┌──
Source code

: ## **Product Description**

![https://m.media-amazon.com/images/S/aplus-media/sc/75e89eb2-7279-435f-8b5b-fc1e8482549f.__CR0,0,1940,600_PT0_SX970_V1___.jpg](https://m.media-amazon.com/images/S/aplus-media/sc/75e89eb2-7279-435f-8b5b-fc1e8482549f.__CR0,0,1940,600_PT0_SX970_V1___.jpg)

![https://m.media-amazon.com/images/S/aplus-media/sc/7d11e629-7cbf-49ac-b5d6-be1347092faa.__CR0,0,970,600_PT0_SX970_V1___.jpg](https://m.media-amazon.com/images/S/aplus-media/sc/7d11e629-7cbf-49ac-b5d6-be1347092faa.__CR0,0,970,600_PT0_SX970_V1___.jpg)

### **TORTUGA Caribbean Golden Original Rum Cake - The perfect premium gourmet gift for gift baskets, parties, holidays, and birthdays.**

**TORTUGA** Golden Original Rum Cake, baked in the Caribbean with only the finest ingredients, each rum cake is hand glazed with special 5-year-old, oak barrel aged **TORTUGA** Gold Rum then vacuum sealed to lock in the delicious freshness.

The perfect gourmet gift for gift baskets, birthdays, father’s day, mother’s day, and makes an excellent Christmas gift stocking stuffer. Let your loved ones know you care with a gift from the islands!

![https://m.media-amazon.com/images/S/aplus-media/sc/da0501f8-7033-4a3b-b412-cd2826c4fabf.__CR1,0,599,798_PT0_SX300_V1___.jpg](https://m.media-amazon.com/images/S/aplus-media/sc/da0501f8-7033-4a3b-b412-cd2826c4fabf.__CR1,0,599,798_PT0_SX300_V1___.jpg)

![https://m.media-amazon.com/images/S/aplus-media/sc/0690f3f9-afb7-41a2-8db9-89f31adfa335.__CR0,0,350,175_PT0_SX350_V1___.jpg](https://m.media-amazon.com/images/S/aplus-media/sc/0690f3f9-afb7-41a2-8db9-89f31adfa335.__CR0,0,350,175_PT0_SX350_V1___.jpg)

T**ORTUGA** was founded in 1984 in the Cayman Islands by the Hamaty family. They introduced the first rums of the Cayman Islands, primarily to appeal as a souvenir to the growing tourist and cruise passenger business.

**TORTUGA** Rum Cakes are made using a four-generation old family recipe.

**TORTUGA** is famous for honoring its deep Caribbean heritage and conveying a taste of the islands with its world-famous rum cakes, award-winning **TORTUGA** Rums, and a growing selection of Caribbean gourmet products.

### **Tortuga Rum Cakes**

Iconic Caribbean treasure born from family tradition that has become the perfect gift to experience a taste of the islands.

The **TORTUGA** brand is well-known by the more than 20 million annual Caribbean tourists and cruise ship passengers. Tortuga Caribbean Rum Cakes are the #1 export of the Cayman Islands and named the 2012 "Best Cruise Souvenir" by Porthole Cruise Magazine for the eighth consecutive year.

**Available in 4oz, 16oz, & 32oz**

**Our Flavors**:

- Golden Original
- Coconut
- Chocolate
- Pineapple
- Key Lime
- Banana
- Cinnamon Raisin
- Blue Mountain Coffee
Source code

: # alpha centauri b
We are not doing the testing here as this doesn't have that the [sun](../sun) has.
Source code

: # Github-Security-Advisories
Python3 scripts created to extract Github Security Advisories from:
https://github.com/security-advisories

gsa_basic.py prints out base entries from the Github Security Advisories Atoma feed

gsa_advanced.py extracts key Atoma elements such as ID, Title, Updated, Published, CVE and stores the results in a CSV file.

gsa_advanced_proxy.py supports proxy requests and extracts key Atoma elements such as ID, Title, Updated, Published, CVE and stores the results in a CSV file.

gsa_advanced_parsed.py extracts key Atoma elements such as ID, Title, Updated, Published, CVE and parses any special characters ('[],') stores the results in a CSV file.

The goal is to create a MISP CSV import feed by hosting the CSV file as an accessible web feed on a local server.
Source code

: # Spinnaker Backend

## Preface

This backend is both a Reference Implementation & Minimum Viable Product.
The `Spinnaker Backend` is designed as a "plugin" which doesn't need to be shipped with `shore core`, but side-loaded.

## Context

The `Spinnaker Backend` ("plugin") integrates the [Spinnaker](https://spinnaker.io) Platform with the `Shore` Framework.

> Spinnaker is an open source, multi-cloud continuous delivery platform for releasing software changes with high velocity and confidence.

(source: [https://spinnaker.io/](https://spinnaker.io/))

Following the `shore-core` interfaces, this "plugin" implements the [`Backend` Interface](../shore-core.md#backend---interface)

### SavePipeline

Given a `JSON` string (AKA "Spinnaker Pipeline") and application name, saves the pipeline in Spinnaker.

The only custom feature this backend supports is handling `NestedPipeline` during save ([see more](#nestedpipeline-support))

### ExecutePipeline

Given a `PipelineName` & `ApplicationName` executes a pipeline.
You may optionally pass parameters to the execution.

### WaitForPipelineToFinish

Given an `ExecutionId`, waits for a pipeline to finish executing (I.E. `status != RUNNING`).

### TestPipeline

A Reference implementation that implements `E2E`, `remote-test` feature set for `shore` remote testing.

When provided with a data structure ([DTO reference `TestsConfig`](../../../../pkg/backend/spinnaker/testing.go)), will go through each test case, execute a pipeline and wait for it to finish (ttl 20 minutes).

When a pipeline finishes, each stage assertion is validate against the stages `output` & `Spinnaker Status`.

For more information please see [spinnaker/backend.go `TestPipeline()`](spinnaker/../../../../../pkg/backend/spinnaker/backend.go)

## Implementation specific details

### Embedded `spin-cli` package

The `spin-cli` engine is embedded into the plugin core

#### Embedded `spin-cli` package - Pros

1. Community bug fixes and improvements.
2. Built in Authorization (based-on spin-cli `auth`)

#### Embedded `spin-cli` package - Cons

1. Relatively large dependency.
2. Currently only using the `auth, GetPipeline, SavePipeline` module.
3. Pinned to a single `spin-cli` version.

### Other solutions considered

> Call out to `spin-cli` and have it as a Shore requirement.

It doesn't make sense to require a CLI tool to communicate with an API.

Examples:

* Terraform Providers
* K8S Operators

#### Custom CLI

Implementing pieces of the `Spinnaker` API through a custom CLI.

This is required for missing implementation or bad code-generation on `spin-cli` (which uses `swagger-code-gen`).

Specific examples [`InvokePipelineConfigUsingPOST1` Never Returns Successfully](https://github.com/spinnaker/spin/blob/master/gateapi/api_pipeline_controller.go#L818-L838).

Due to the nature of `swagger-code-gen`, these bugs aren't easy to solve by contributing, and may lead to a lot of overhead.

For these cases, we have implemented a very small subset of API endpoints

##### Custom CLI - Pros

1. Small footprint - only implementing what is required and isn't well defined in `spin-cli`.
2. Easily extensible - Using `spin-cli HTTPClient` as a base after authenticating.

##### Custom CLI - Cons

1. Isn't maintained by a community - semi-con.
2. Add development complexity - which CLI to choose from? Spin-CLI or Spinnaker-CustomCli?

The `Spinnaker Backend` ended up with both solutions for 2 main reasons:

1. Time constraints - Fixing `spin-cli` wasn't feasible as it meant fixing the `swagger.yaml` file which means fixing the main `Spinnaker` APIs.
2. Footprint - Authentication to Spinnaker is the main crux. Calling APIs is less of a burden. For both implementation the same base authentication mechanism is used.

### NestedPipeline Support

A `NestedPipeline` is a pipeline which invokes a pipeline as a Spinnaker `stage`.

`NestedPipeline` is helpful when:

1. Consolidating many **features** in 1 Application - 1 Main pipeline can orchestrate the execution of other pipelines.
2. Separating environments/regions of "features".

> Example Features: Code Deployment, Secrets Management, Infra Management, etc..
└──
• _Exercise directions_
Exactly as written, return every line of the material.

• _Output of the exercise_
Source code

: ## **Product Description**

![https://m.media-amazon.com/images/S/aplus-media/sc/75e89eb2-7279-435f-8b5b-fc1e8482549f.__CR0,0,1940,600_PT0_SX970_V1___.jpg](https://m.media-amazon.com/images/S/aplus-media/sc/75e89eb2-7279-435f-8b5b-fc1e8482549f.__CR0,0,1940,600_PT0_SX970_V1___.jpg)

![https://m.media-amazon.com/images/S/aplus-media/sc/7d11e629-7cbf-49ac-b5d6-be1347092faa.__CR0,0,970,600_PT0_SX970_V1___.jpg](https://m.media-amazon.com/images/S/aplus-media/sc/7d11e629-7cbf-49ac-b5d6-be1347092faa.__CR0,0,970,600_PT0_SX970_V1___.jpg)

### **TORTUGA Caribbean Golden Original Rum Cake - The perfect premium gourmet gift for gift baskets, parties, holidays, and birthdays.**

**TORTUGA** Golden Original Rum Cake, baked in the Caribbean with only the finest ingredients, each rum cake is hand glazed with special 5-year-old, oak barrel aged **TORTUGA** Gold Rum then vacuum sealed to lock in the delicious freshness.

The perfect gourmet gift for gift baskets, birthdays, father’s day, mother’s day, and makes an excellent Christmas gift stocking stuffer. Let your loved ones know you care with a gift from the islands!

![https://m.media-amazon.com/images/S/aplus-media/sc/da0501f8-7033-4a3b-b412-cd2826c4fabf.__CR1,0,599,798_PT0_SX300_V1___.jpg](https://m.media-amazon.com/images/S/aplus-media/sc/da0501f8-7033-4a3b-b412-cd2826c4fabf.__CR1,0,599,798_PT0_SX300_V1___.jpg)

![https://m.media-amazon.com/images/S/aplus-media/sc/0690f3f9-afb7-41a2-8db9-89f31adfa335.__CR0,0,350,175_PT0_SX350_V1___.jpg](https://m.media-amazon.com/images/S/aplus-media/sc/0690f3f9-afb7-41a2-8db9-89f31adfa335.__CR0,0,350,175_PT0_SX350_V1___.jpg)

T**ORTUGA** was founded in 1984 in the Cayman Islands by the Hamaty family. They introduced the first rums of the Cayman Islands, primarily to appeal as a souvenir to the growing tourist and cruise passenger business.

**TORTUGA** Rum Cakes are made using a four-generation old family recipe.

**TORTUGA** is famous for honoring its deep Caribbean heritage and conveying a taste of the islands with its world-famous rum cakes, award-winning **TORTUGA** Rums, and a growing selection of Caribbean gourmet products.

### **Tortuga Rum Cakes**

Iconic Caribbean treasure born from family tradition that has become the perfect gift to experience a taste of the islands.

The **TORTUGA** brand is well-known by the more than 20 million annual Caribbean tourists and cruise ship passengers. Tortuga Caribbean Rum Cakes are the #1 export of the Cayman Islands and named the 2012 "Best Cruise Souvenir" by Porthole Cruise Magazine for the eighth consecutive year.

**Available in 4oz, 16oz, & 32oz**

**Our Flavors**:

- Golden Original
- Coconut
- Chocolate
- Pineapple
- Key Lime
- Banana
- Cinnamon Raisin
- Blue Mountain Coffee
Source code

: # alpha centauri b
We are not doing the testing here as this doesn't have that the [sun](../sun) has.
Source code

: # Github-Security-Advisories
Python3 scripts created to extract Github Security Advisories from:
https://github.com/security-advisories

gsa_basic.py prints out base entries from the Github Security Advisories Atoma feed

gsa_advanced.py extracts key Atoma elements such as ID, Title, Updated, Published, CVE and stores the results in a CSV file.

gsa_advanced_proxy.py supports proxy requests and extracts key Atoma elements such as ID, Title, Updated, Published, CVE and stores the results in a CSV file.

gsa_advanced_parsed.py extracts key Atoma elements such as ID, Title, Updated, Published, CVE and parses any special characters ('[],') stores the results in a CSV file.

The goal is to create a MISP CSV import feed by hosting the CSV file as an accessible web feed on a local server.
Source code

: # Spinnaker Backend

## Preface

This backend is both a Reference Implementation & Minimum Viable Product.
The `Spinnaker Backend` is designed as a "plugin" which doesn't need to be shipped with `shore core`, but side-loaded.

## Context

The `Spinnaker Backend` ("plugin") integrates the [Spinnaker](https://spinnaker.io) Platform with the `Shore` Framework.

> Spinnaker is an open source, multi-cloud continuous delivery platform for releasing software changes with high velocity and confidence.

(source: [https://spinnaker.io/](https://spinnaker.io/))

Following the `shore-core` interfaces, this "plugin" implements the [`Backend` Interface](../shore-core.md#backend---interface)

### SavePipeline

Given a `JSON` string (AKA "Spinnaker Pipeline") and application name, saves the pipeline in Spinnaker.

The only custom feature this backend supports is handling `NestedPipeline` during save ([see more](#nestedpipeline-support))

### ExecutePipeline

Given a `PipelineName` & `ApplicationName` executes a pipeline.
You may optionally pass parameters to the execution.

### WaitForPipelineToFinish

Given an `ExecutionId`, waits for a pipeline to finish executing (I.E. `status != RUNNING`).

### TestPipeline

A Reference implementation that implements `E2E`, `remote-test` feature set for `shore` remote testing.

When provided with a data structure ([DTO reference `TestsConfig`](../../../../pkg/backend/spinnaker/testing.go)), will go through each test case, execute a pipeline and wait for it to finish (ttl 20 minutes).

When a pipeline finishes, each stage assertion is validate against the stages `output` & `Spinnaker Status`.

For more information please see [spinnaker/backend.go `TestPipeline()`](spinnaker/../../../../../pkg/backend/spinnaker/backend.go)

## Implementation specific details

### Embedded `spin-cli` package

The `spin-cli` engine is embedded into the plugin core

#### Embedded `spin-cli` package - Pros

1. Community bug fixes and improvements.
2. Built in Authorization (based-on spin-cli `auth`)

#### Embedded `spin-cli` package - Cons

1. Relatively large dependency.
2. Currently only using the `auth, GetPipeline, SavePipeline` module.
3. Pinned to a single `spin-cli` version.

### Other solutions considered

> Call out to `spin-cli` and have it as a Shore requirement.

It doesn't make sense to require a CLI tool to communicate with an API.

Examples:

* Terraform Providers
* K8S Operators

#### Custom CLI

Implementing pieces of the `Spinnaker` API through a custom CLI.

This is required for missing implementation or bad code-generation on `spin-cli` (which uses `swagger-code-gen`).

Specific examples [`InvokePipelineConfigUsingPOST1` Never Returns Successfully](https://github.com/spinnaker/spin/blob/master/gateapi/api_pipeline_controller.go#L818-L838).

Due to the nature of `swagger-code-gen`, these bugs aren't easy to solve by contributing, and may lead to a lot of overhead.

For these cases, we have implemented a very small subset of API endpoints

##### Custom CLI - Pros

1. Small footprint - only implementing what is required and isn't well defined in `spin-cli`.
2. Easily extensible - Using `spin-cli HTTPClient` as a base after authenticating.

##### Custom CLI - Cons

1. Isn't maintained by a community - semi-con.
2. Add development complexity - which CLI to choose from? Spin-CLI or Spinnaker-CustomCli?

The `Spinnaker Backend` ended up with both solutions for 2 main reasons:

1. Time constraints - Fixing `spin-cli` wasn't feasible as it meant fixing the `swagger.yaml` file which means fixing the main `Spinnaker` APIs.
2. Footprint - Authentication to Spinnaker is the main crux. Calling APIs is less of a burden. For both implementation the same base authentication mechanism is used.

### NestedPipeline Support

A `NestedPipeline` is a pipeline which invokes a pipeline as a Spinnaker `stage`.

`NestedPipeline` is helpful when:

1. Consolidating many **features** in 1 Application - 1 Main pipeline can orchestrate the execution of other pipelines.
2. Separating environments/regions of "features".

> Example Features: Code Deployment, Secrets Management, Infra Management, etc..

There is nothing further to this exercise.